> [YOUR OBJECTIVE]: Please copy the entries below word for word.

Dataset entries

********

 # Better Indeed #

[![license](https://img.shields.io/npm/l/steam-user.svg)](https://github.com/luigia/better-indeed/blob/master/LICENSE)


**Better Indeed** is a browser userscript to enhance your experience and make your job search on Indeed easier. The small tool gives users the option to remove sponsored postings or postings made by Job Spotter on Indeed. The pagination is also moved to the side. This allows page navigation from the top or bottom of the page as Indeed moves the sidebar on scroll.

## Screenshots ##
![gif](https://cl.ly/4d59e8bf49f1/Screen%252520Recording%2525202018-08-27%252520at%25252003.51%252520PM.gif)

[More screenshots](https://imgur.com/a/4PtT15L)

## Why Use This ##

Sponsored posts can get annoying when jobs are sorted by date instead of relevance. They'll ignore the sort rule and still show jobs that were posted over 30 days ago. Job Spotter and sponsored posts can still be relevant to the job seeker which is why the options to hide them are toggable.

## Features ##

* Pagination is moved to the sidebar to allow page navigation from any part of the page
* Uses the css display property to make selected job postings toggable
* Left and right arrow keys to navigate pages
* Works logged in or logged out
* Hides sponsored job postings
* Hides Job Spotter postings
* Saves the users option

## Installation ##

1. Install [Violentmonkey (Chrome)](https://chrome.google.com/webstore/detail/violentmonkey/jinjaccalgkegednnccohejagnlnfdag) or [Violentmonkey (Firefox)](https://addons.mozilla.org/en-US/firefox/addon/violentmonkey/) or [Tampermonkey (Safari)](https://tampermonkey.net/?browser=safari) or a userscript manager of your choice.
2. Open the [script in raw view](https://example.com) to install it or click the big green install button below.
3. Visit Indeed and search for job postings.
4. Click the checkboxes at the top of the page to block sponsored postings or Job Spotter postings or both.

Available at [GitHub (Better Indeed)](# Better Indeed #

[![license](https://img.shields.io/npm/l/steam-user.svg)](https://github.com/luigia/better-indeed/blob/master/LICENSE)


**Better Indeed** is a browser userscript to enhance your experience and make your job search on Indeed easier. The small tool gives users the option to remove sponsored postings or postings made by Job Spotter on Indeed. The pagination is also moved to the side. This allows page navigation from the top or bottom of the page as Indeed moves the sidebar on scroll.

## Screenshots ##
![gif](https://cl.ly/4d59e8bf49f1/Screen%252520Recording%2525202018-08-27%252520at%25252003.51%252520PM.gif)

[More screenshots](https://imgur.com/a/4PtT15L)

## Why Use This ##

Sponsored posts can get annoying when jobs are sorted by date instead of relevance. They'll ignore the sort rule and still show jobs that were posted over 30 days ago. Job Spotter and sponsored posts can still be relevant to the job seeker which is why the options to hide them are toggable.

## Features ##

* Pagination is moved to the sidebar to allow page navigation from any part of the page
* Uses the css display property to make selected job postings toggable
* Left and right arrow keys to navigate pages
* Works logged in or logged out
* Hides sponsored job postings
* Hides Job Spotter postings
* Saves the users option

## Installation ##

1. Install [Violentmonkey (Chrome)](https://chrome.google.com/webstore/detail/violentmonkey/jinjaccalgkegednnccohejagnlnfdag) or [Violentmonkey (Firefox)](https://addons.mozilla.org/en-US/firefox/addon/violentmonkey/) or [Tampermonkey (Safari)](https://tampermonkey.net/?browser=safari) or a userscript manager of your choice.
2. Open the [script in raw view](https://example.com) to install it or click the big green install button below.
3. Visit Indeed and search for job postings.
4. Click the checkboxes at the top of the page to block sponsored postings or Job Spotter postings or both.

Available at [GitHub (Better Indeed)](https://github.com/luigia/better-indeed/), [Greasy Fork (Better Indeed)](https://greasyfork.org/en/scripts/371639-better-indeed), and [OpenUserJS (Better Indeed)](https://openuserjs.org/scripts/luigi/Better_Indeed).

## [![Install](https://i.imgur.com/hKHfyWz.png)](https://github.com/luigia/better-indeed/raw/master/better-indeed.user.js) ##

********

> [SOLUTION FOR THIS EXERCISE]:
 # Better Indeed #

[![license](https://img.shields.io/npm/l/steam-user.svg)](https://github.com/luigia/better-indeed/blob/master/LICENSE)


**Better Indeed** is a browser userscript to enhance your experience and make your job search on Indeed easier. The small tool gives users the option to remove sponsored postings or postings made by Job Spotter on Indeed. The pagination is also moved to the side. This allows page navigation from the top or bottom of the page as Indeed moves the sidebar on scroll.

## Screenshots ##
![gif](https://cl.ly/4d59e8bf49f1/Screen%252520Recording%2525202018-08-27%252520at%25252003.51%252520PM.gif)

[More screenshots](https://imgur.com/a/4PtT15L)

## Why Use This ##

Sponsored posts can get annoying when jobs are sorted by date instead of relevance. They'll ignore the sort rule and still show jobs that were posted over 30 days ago. Job Spotter and sponsored posts can still be relevant to the job seeker which is why the options to hide them are toggable.

## Features ##

* Pagination is moved to the sidebar to allow page navigation from any part of the page
* Uses the css display property to make selected job postings toggable
* Left and right arrow keys to navigate pages
* Works logged in or logged out
* Hides sponsored job postings
* Hides Job Spotter postings
* Saves the users option

## Installation ##

1. Install [Violentmonkey (Chrome)](https://chrome.google.com/webstore/detail/violentmonkey/jinjaccalgkegednnccohejagnlnfdag) or [Violentmonkey (Firefox)](https://addons.mozilla.org/en-US/firefox/addon/violentmonkey/) or [Tampermonkey (Safari)](https://tampermonkey.net/?browser=safari) or a userscript manager of your choice.
2. Open the [script in raw view](https://example.com) to install it or click the big green install button below.
3. Visit Indeed and search for job postings.
4. Click the checkboxes at the top of the page to block sponsored postings or Job Spotter postings or both.

Available at [GitHub (Better Indeed)](# Better Indeed #

[![license](https://img.shields.io/npm/l/steam-user.svg)](https://github.com/luigia/better-indeed/blob/master/LICENSE)


**Better Indeed** is a browser userscript to enhance your experience and make your job search on Indeed easier. The small tool gives users the option to remove sponsored postings or postings made by Job Spotter on Indeed. The pagination is also moved to the side. This allows page navigation from the top or bottom of the page as Indeed moves the sidebar on scroll.

## Screenshots ##
![gif](https://cl.ly/4d59e8bf49f1/Screen%252520Recording%2525202018-08-27%252520at%25252003.51%252520PM.gif)

[More screenshots](https://imgur.com/a/4PtT15L)

## Why Use This ##

Sponsored posts can get annoying when jobs are sorted by date instead of relevance. They'll ignore the sort rule and still show jobs that were posted over 30 days ago. Job Spotter and sponsored posts can still be relevant to the job seeker which is why the options to hide them are toggable.

## Features ##

* Pagination is moved to the sidebar to allow page navigation from any part of the page
* Uses the css display property to make selected job postings toggable
* Left and right arrow keys to navigate pages
* Works logged in or logged out
* Hides sponsored job postings
* Hides Job Spotter postings
* Saves the users option

## Installation ##

1. Install [Violentmonkey (Chrome)](https://chrome.google.com/webstore/detail/violentmonkey/jinjaccalgkegednnccohejagnlnfdag) or [Violentmonkey (Firefox)](https://addons.mozilla.org/en-US/firefox/addon/violentmonkey/) or [Tampermonkey (Safari)](https://tampermonkey.net/?browser=safari) or a userscript manager of your choice.
2. Open the [script in raw view](https://example.com) to install it or click the big green install button below.
3. Visit Indeed and search for job postings.
4. Click the checkboxes at the top of the page to block sponsored postings or Job Spotter postings or both.

Available at [GitHub (Better Indeed)](https://github.com/luigia/better-indeed/), [Greasy Fork (Better Indeed)](https://greasyfork.org/en/scripts/371639-better-indeed), and [OpenUserJS (Better Indeed)](https://openuserjs.org/scripts/luigi/Better_Indeed).

## [![Install](https://i.imgur.com/hKHfyWz.png)](https://github.com/luigia/better-indeed/raw/master/better-indeed.user.js) ##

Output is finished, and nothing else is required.